TASK PROMPT: Among the entries below, find all lines that include "POST" and copy them.

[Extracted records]

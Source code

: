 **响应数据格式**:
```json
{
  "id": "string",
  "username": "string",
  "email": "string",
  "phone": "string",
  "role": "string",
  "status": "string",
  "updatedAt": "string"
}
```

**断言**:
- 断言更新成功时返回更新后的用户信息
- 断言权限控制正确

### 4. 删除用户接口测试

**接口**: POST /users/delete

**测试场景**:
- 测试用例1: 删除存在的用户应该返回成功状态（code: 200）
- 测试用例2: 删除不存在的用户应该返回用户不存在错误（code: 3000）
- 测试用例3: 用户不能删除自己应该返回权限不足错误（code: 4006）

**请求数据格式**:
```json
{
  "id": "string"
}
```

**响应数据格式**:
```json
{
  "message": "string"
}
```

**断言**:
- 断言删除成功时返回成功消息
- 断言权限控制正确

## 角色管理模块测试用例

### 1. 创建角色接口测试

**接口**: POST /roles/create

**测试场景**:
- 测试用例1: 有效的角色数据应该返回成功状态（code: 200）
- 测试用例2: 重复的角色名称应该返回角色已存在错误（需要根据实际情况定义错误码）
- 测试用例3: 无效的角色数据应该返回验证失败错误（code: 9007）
==
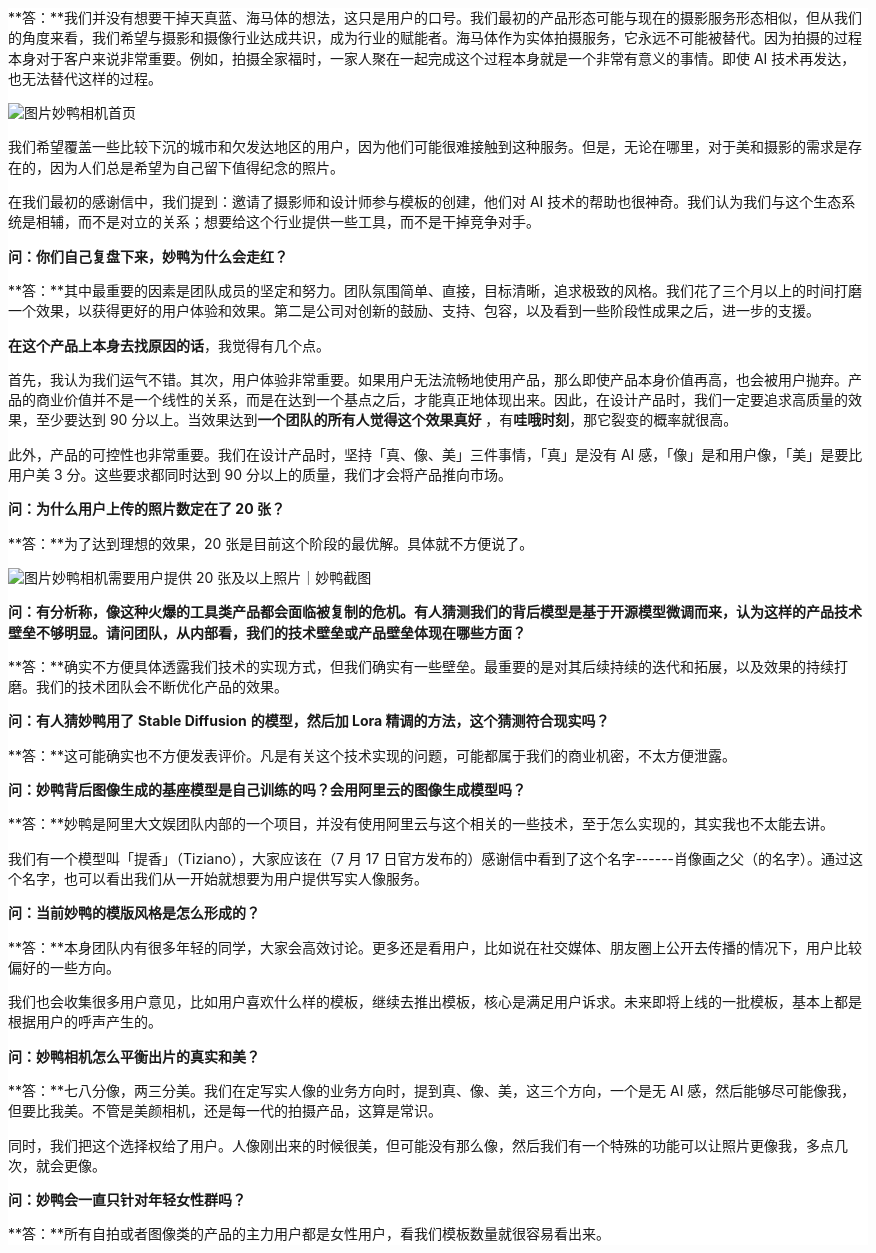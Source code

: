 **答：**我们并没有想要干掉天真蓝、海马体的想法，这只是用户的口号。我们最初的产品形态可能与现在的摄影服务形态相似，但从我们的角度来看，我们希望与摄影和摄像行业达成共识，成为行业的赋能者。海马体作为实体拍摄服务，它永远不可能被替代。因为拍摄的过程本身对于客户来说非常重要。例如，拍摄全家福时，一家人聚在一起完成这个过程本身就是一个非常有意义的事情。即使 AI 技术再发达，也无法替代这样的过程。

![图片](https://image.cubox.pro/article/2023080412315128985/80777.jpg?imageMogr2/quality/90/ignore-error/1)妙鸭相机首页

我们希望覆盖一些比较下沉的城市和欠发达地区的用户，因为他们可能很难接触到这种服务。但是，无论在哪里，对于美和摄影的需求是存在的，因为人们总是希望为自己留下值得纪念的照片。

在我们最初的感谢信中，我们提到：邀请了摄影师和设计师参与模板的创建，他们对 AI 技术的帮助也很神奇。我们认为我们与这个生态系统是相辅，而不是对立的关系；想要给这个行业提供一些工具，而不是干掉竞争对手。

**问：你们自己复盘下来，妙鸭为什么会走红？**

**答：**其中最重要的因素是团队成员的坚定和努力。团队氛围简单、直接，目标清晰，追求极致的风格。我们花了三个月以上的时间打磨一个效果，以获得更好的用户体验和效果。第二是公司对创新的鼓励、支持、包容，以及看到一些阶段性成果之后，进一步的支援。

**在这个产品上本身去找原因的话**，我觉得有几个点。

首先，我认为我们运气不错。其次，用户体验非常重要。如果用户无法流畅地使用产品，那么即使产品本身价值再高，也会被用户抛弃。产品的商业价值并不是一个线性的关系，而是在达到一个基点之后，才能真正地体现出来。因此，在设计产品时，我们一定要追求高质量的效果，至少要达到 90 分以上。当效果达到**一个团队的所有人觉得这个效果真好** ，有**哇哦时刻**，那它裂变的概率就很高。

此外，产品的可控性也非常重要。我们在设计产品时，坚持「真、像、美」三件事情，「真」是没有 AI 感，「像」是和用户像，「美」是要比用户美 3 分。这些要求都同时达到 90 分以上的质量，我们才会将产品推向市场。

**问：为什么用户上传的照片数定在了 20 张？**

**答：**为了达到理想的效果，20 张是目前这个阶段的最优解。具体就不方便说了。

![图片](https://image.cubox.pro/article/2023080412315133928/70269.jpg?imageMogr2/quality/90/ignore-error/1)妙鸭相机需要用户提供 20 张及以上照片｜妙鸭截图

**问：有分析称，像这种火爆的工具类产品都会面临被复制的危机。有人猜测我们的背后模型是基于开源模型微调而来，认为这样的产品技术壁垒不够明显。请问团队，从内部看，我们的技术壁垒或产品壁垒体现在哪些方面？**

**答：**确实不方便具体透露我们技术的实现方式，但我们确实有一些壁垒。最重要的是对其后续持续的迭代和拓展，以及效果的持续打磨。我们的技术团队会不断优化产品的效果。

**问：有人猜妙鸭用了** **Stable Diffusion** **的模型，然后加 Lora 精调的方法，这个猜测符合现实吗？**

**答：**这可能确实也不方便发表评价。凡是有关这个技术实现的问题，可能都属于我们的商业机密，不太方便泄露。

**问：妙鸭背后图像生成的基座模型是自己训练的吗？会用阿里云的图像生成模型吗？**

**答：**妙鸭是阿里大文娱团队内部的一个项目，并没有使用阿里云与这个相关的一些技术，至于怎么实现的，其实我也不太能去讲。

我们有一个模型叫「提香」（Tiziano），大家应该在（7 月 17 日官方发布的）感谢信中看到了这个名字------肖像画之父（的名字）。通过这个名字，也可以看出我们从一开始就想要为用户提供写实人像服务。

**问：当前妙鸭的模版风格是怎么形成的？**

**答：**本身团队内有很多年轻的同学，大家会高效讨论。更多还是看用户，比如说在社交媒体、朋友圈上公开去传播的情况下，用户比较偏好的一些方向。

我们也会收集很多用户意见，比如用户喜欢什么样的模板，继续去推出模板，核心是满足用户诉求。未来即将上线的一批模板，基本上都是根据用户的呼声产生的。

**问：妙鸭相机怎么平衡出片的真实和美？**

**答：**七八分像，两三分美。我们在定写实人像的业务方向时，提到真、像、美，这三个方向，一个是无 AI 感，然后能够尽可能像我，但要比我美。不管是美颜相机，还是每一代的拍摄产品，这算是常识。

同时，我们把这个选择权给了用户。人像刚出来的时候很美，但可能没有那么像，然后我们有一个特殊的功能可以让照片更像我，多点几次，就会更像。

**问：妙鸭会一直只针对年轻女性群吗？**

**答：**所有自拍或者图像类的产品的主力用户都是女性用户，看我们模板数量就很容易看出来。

PROBLEM SOLUTION:
**接口**: POST /users/delete
**接口**: POST /roles/create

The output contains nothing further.